Reproduce the entire listing below verbatim.

→ **Excerpted records**
+ + + +
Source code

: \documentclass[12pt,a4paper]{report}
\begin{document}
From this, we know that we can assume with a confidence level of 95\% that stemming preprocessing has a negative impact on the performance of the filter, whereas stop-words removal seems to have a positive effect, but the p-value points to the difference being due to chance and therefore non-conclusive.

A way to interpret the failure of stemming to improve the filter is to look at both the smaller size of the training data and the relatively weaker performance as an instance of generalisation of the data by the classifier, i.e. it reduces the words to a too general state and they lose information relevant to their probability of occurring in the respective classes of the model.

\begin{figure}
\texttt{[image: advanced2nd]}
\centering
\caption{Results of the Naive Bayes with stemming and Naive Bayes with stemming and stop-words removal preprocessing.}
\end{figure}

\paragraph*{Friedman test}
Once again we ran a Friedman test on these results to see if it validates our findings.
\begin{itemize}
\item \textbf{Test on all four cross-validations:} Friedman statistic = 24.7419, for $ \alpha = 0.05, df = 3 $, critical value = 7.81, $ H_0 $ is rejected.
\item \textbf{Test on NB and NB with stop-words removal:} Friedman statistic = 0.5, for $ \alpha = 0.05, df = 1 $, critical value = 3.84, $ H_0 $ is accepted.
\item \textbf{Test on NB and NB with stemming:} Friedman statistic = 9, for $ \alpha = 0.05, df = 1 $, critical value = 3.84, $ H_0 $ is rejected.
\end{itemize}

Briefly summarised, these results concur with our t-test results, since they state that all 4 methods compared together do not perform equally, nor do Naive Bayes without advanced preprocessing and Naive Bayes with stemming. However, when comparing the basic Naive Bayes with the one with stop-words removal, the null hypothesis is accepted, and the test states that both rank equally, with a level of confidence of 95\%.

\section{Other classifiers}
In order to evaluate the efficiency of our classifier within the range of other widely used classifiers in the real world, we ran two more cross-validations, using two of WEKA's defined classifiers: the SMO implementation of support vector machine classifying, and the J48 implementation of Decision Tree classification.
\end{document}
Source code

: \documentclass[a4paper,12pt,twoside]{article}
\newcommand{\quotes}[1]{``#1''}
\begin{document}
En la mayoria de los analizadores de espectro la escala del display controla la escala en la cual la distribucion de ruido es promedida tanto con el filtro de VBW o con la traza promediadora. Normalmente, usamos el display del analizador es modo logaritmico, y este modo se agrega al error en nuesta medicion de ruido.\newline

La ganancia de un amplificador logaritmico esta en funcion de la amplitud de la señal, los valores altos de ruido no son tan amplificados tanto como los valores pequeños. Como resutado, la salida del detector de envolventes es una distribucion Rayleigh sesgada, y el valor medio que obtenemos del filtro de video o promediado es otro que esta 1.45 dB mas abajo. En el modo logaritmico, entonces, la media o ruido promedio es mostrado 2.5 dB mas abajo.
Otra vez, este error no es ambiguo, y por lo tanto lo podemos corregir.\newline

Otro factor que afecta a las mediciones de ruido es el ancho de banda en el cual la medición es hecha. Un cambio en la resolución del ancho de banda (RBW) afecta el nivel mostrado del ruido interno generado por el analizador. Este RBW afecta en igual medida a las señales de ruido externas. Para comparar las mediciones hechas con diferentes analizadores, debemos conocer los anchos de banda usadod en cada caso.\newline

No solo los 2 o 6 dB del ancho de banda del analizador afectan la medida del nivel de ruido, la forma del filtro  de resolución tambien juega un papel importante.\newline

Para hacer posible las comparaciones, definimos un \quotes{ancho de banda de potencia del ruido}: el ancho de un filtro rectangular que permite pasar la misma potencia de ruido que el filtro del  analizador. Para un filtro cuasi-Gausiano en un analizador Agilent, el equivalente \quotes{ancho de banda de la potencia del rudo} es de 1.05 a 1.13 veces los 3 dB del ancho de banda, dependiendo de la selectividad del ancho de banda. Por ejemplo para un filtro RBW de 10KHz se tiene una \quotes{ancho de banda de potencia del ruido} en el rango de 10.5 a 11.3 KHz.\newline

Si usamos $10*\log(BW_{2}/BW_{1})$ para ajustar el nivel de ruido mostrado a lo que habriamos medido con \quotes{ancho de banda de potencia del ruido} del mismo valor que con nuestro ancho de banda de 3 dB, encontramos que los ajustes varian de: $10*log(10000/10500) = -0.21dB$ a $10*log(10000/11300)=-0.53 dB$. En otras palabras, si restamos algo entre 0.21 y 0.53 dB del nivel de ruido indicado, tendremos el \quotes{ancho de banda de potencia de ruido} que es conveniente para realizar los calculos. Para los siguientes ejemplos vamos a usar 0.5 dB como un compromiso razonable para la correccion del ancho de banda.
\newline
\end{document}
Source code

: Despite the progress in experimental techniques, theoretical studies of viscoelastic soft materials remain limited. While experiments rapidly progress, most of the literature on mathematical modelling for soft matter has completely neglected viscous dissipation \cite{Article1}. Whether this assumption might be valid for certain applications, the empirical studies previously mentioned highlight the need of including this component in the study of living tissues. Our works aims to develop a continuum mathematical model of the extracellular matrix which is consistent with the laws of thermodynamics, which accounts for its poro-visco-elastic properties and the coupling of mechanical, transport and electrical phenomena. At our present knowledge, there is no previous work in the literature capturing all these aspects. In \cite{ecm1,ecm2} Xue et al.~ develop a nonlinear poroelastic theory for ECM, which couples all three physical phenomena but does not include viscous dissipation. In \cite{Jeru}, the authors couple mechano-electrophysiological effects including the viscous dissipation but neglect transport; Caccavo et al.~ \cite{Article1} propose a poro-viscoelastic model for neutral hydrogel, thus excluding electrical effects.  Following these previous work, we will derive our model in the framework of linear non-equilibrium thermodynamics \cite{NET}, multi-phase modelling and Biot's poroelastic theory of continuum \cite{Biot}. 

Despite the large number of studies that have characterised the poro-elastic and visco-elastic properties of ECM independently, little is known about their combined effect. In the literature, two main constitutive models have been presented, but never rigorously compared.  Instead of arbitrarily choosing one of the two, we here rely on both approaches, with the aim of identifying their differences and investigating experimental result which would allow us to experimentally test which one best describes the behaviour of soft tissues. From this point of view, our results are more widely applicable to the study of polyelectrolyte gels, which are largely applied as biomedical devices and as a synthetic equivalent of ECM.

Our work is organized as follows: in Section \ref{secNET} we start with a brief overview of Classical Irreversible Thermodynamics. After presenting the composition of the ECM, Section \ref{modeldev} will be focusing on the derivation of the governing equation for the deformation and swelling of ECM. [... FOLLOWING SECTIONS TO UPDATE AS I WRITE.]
+ + + +
→ **Exercise answer**
Source code

: \documentclass[12pt,a4paper]{report}
\begin{document}
From this, we know that we can assume with a confidence level of 95\% that stemming preprocessing has a negative impact on the performance of the filter, whereas stop-words removal seems to have a positive effect, but the p-value points to the difference being due to chance and therefore non-conclusive.

A way to interpret the failure of stemming to improve the filter is to look at both the smaller size of the training data and the relatively weaker performance as an instance of generalisation of the data by the classifier, i.e. it reduces the words to a too general state and they lose information relevant to their probability of occurring in the respective classes of the model.

\begin{figure}
\texttt{[image: advanced2nd]}
\centering
\caption{Results of the Naive Bayes with stemming and Naive Bayes with stemming and stop-words removal preprocessing.}
\end{figure}

\paragraph*{Friedman test}
Once again we ran a Friedman test on these results to see if it validates our findings.
\begin{itemize}
\item \textbf{Test on all four cross-validations:} Friedman statistic = 24.7419, for $ \alpha = 0.05, df = 3 $, critical value = 7.81, $ H_0 $ is rejected.
\item \textbf{Test on NB and NB with stop-words removal:} Friedman statistic = 0.5, for $ \alpha = 0.05, df = 1 $, critical value = 3.84, $ H_0 $ is accepted.
\item \textbf{Test on NB and NB with stemming:} Friedman statistic = 9, for $ \alpha = 0.05, df = 1 $, critical value = 3.84, $ H_0 $ is rejected.
\end{itemize}

Briefly summarised, these results concur with our t-test results, since they state that all 4 methods compared together do not perform equally, nor do Naive Bayes without advanced preprocessing and Naive Bayes with stemming. However, when comparing the basic Naive Bayes with the one with stop-words removal, the null hypothesis is accepted, and the test states that both rank equally, with a level of confidence of 95\%.

\section{Other classifiers}
In order to evaluate the efficiency of our classifier within the range of other widely used classifiers in the real world, we ran two more cross-validations, using two of WEKA's defined classifiers: the SMO implementation of support vector machine classifying, and the J48 implementation of Decision Tree classification.
\end{document}
Source code

: \documentclass[a4paper,12pt,twoside]{article}
\newcommand{\quotes}[1]{``#1''}
\begin{document}
En la mayoria de los analizadores de espectro la escala del display controla la escala en la cual la distribucion de ruido es promedida tanto con el filtro de VBW o con la traza promediadora. Normalmente, usamos el display del analizador es modo logaritmico, y este modo se agrega al error en nuesta medicion de ruido.\newline

La ganancia de un amplificador logaritmico esta en funcion de la amplitud de la señal, los valores altos de ruido no son tan amplificados tanto como los valores pequeños. Como resutado, la salida del detector de envolventes es una distribucion Rayleigh sesgada, y el valor medio que obtenemos del filtro de video o promediado es otro que esta 1.45 dB mas abajo. En el modo logaritmico, entonces, la media o ruido promedio es mostrado 2.5 dB mas abajo.
Otra vez, este error no es ambiguo, y por lo tanto lo podemos corregir.\newline

Otro factor que afecta a las mediciones de ruido es el ancho de banda en el cual la medición es hecha. Un cambio en la resolución del ancho de banda (RBW) afecta el nivel mostrado del ruido interno generado por el analizador. Este RBW afecta en igual medida a las señales de ruido externas. Para comparar las mediciones hechas con diferentes analizadores, debemos conocer los anchos de banda usadod en cada caso.\newline

No solo los 2 o 6 dB del ancho de banda del analizador afectan la medida del nivel de ruido, la forma del filtro  de resolución tambien juega un papel importante.\newline

Para hacer posible las comparaciones, definimos un \quotes{ancho de banda de potencia del ruido}: el ancho de un filtro rectangular que permite pasar la misma potencia de ruido que el filtro del  analizador. Para un filtro cuasi-Gausiano en un analizador Agilent, el equivalente \quotes{ancho de banda de la potencia del rudo} es de 1.05 a 1.13 veces los 3 dB del ancho de banda, dependiendo de la selectividad del ancho de banda. Por ejemplo para un filtro RBW de 10KHz se tiene una \quotes{ancho de banda de potencia del ruido} en el rango de 10.5 a 11.3 KHz.\newline

Si usamos $10*\log(BW_{2}/BW_{1})$ para ajustar el nivel de ruido mostrado a lo que habriamos medido con \quotes{ancho de banda de potencia del ruido} del mismo valor que con nuestro ancho de banda de 3 dB, encontramos que los ajustes varian de: $10*log(10000/10500) = -0.21dB$ a $10*log(10000/11300)=-0.53 dB$. En otras palabras, si restamos algo entre 0.21 y 0.53 dB del nivel de ruido indicado, tendremos el \quotes{ancho de banda de potencia de ruido} que es conveniente para realizar los calculos. Para los siguientes ejemplos vamos a usar 0.5 dB como un compromiso razonable para la correccion del ancho de banda.
\newline
\end{document}
Source code

: Despite the progress in experimental techniques, theoretical studies of viscoelastic soft materials remain limited. While experiments rapidly progress, most of the literature on mathematical modelling for soft matter has completely neglected viscous dissipation \cite{Article1}. Whether this assumption might be valid for certain applications, the empirical studies previously mentioned highlight the need of including this component in the study of living tissues. Our works aims to develop a continuum mathematical model of the extracellular matrix which is consistent with the laws of thermodynamics, which accounts for its poro-visco-elastic properties and the coupling of mechanical, transport and electrical phenomena. At our present knowledge, there is no previous work in the literature capturing all these aspects. In \cite{ecm1,ecm2} Xue et al.~ develop a nonlinear poroelastic theory for ECM, which couples all three physical phenomena but does not include viscous dissipation. In \cite{Jeru}, the authors couple mechano-electrophysiological effects including the viscous dissipation but neglect transport; Caccavo et al.~ \cite{Article1} propose a poro-viscoelastic model for neutral hydrogel, thus excluding electrical effects.  Following these previous work, we will derive our model in the framework of linear non-equilibrium thermodynamics \cite{NET}, multi-phase modelling and Biot's poroelastic theory of continuum \cite{Biot}. 

Despite the large number of studies that have characterised the poro-elastic and visco-elastic properties of ECM independently, little is known about their combined effect. In the literature, two main constitutive models have been presented, but never rigorously compared.  Instead of arbitrarily choosing one of the two, we here rely on both approaches, with the aim of identifying their differences and investigating experimental result which would allow us to experimentally test which one best describes the behaviour of soft tissues. From this point of view, our results are more widely applicable to the study of polyelectrolyte gels, which are largely applied as biomedical devices and as a synthetic equivalent of ECM.

Our work is organized as follows: in Section \ref{secNET} we start with a brief overview of Classical Irreversible Thermodynamics. After presenting the composition of the ECM, Section \ref{modeldev} will be focusing on the derivation of the governing equation for the deformation and swelling of ECM. [... FOLLOWING SECTIONS TO UPDATE AS I WRITE.]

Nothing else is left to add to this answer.